»»

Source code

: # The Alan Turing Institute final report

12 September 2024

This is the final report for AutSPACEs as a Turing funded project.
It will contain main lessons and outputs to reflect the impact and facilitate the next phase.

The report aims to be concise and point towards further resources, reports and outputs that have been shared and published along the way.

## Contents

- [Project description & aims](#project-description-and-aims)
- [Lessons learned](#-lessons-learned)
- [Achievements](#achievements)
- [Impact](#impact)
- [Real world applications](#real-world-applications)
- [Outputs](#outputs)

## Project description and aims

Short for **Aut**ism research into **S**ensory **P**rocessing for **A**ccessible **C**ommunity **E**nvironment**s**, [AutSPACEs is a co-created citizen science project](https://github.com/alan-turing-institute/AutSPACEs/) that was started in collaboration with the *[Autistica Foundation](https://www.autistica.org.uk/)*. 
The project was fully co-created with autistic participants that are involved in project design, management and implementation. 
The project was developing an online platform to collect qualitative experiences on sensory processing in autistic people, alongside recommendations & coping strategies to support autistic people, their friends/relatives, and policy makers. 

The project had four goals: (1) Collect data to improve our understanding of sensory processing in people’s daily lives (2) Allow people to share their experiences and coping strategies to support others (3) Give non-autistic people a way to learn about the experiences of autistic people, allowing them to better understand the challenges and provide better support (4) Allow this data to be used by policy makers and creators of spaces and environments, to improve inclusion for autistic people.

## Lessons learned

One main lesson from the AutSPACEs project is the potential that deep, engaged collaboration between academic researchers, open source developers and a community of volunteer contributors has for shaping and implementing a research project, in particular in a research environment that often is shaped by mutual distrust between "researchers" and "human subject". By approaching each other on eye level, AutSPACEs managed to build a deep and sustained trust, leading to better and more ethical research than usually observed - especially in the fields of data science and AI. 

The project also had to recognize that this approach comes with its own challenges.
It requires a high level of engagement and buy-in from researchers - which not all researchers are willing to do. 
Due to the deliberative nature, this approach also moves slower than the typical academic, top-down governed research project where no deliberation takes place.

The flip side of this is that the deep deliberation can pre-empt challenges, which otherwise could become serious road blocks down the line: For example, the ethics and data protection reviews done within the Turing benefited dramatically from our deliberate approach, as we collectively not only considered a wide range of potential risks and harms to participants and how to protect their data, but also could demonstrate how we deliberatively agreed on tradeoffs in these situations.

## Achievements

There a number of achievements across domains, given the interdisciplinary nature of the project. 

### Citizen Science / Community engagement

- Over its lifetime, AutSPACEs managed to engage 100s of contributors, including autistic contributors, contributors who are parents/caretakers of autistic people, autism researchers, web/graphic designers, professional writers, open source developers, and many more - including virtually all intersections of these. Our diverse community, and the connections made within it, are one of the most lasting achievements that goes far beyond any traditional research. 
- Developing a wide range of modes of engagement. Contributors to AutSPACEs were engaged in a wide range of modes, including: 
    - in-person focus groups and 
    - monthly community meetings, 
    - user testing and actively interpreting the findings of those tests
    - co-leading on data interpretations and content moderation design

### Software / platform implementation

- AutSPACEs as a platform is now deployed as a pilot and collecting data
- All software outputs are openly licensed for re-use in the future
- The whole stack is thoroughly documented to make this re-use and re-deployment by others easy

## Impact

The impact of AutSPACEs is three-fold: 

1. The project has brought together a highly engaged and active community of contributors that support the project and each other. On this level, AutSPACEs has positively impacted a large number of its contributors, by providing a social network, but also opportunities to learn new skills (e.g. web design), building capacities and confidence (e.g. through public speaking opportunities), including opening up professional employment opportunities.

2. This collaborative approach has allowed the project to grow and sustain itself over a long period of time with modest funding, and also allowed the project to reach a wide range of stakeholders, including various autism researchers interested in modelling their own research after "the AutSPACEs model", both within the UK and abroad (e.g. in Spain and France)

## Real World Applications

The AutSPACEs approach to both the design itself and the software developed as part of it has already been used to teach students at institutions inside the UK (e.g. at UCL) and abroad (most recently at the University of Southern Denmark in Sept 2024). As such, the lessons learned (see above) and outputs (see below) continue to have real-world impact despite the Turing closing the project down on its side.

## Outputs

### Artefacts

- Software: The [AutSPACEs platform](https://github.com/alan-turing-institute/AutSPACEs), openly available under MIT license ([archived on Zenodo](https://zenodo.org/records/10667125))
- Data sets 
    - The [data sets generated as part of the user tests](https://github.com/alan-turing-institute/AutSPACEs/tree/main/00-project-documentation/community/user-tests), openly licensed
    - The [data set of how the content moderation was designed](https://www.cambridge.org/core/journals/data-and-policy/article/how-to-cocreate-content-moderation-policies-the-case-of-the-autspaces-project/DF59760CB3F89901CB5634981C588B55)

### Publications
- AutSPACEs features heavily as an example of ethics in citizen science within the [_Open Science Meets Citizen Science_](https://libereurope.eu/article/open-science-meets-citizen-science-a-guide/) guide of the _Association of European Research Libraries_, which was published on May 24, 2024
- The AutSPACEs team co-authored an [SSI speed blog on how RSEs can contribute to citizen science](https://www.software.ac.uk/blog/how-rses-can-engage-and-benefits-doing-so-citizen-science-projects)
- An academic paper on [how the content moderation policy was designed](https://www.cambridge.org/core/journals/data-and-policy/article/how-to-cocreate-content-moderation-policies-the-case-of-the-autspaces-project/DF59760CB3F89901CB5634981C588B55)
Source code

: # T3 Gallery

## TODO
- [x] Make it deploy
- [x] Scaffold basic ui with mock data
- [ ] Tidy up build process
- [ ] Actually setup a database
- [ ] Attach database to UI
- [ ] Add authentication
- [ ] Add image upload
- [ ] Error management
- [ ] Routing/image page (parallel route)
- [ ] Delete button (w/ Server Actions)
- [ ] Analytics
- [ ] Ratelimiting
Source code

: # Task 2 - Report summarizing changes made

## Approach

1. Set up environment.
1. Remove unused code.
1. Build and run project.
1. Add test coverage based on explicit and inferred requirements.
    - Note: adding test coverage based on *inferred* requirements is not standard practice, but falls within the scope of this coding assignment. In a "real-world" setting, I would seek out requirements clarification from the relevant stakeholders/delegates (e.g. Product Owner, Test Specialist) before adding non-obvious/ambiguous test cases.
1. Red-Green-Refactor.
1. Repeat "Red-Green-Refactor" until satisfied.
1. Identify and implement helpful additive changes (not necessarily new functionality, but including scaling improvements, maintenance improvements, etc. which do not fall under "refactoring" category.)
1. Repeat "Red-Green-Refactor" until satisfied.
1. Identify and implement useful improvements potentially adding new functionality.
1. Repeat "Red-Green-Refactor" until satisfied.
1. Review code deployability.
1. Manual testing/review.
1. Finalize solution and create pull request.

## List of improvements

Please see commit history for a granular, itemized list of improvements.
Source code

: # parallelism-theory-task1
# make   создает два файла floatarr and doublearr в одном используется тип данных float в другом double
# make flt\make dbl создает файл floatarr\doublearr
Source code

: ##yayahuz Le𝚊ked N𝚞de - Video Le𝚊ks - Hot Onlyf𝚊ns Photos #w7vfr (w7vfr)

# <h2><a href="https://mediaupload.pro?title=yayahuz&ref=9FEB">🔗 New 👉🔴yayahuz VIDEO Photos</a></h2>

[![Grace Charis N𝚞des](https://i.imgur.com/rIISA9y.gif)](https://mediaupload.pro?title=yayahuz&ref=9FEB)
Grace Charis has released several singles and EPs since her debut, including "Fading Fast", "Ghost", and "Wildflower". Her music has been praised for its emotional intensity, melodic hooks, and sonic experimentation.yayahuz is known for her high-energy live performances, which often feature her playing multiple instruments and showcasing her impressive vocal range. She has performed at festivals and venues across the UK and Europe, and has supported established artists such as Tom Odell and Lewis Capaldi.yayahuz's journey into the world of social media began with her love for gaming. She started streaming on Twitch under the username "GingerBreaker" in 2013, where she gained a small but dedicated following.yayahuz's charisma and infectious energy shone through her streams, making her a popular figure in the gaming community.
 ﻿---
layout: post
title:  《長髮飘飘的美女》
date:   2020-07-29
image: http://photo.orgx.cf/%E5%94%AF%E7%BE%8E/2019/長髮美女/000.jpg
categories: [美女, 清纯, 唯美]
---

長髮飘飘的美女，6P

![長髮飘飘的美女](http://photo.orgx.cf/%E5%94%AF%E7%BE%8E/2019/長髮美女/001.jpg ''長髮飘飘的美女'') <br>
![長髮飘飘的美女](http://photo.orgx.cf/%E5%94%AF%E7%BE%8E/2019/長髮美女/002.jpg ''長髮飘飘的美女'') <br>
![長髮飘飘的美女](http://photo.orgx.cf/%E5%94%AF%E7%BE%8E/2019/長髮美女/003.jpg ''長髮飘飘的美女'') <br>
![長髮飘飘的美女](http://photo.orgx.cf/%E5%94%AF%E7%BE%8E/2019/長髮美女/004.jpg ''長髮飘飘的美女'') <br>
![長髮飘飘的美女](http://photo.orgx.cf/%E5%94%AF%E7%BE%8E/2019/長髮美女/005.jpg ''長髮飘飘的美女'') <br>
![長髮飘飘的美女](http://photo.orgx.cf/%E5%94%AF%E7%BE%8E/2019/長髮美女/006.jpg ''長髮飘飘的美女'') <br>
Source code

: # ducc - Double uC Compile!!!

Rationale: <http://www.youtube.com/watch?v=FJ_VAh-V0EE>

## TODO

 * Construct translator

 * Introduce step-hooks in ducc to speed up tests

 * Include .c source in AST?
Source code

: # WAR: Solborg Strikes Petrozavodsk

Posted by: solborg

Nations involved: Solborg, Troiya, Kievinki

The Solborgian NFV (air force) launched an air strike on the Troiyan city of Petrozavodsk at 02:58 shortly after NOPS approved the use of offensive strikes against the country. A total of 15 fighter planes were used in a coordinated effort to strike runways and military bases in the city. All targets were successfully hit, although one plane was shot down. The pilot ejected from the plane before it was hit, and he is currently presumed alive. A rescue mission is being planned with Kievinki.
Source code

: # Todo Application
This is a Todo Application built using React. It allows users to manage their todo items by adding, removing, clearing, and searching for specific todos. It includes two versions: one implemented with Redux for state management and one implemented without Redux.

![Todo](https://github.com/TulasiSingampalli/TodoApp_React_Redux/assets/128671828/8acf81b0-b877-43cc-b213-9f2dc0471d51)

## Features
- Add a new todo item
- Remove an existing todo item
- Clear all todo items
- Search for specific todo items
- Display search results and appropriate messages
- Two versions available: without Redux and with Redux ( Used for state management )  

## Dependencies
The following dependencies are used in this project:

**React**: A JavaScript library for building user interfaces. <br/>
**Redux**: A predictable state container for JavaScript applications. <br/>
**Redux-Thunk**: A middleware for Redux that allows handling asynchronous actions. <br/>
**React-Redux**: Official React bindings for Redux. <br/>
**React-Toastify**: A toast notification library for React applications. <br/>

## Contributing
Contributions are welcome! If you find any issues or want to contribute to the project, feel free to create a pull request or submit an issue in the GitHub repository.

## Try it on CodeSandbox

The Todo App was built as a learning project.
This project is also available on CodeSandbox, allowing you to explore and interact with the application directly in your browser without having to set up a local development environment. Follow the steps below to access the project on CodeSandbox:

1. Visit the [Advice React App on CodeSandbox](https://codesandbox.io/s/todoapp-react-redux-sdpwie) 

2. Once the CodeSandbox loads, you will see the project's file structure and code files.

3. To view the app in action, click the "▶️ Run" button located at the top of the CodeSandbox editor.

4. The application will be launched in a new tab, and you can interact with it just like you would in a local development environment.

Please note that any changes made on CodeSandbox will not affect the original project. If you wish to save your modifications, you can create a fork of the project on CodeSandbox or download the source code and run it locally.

««

§ **Exercise details**
Every line of the material above that includes the string "database" is required.

§ **Solution to this problem**
- [ ] Actually setup a database
- [ ] Attach database to UI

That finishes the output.